# WHAT IS EXPECTED:
Beneath this task is a listing. Count its lines that contain "Notice" and answer with the number only.

= = = = = = =

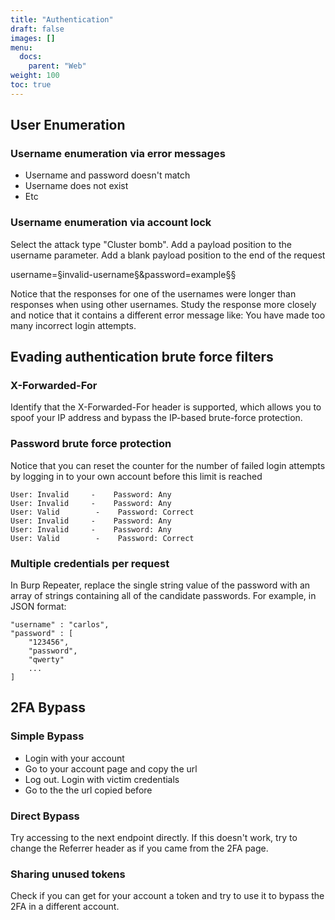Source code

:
 ```yaml
---
title: "Authentication"
draft: false
images: []
menu:
  docs:
    parent: "Web"
weight: 100
toc: true
---
```


## User Enumeration
### Username enumeration via error messages
* Username and password doesn't match
* Username does not exist
* Etc
### Username enumeration via account lock
Select the attack type "Cluster bomb". Add a payload position to the username parameter. Add a blank payload position to the end of the request

username=§invalid-username§&password=example§§

Notice that the responses for one of the usernames were longer than responses when using other usernames. Study the response more closely and notice that it contains a different error message like: You have made too many incorrect login attempts.
## Evading authentication brute force filters

### X-Forwarded-For
Identify that the X-Forwarded-For header is supported, which allows you to spoof your IP address and bypass the IP-based brute-force protection.
### Password brute force protection
Notice that you can reset the counter for the number of failed login attempts by logging in to your own account before this limit is reached
```
User: Invalid     -    Password: Any
User: Invalid     -    Password: Any
User: Valid        -    Password: Correct
User: Invalid     -    Password: Any
User: Invalid     -    Password: Any
User: Valid        -    Password: Correct
```
### Multiple credentials per request
In Burp Repeater, replace the single string value of the password with an array of strings containing all of the candidate passwords. For example, in JSON format:
```
"username" : "carlos",
"password" : [
    "123456",
    "password",
    "qwerty"
    ...
]
```
## 2FA Bypass
### Simple Bypass
* Login with your account
* Go to your account page and copy the url
* Log out. Login with victim credentials
* Go to the the url copied before
### Direct Bypass
Try accessing to the next endpoint directly. If this doesn't work, try to change the Referrer header as if you came from the 2FA page.
### Sharing unused tokens
Check if you can get for your account a token and try to use it to bypass the 2FA in a different account.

= = = = = = =

# REPLY TO THE EXERCISE:
2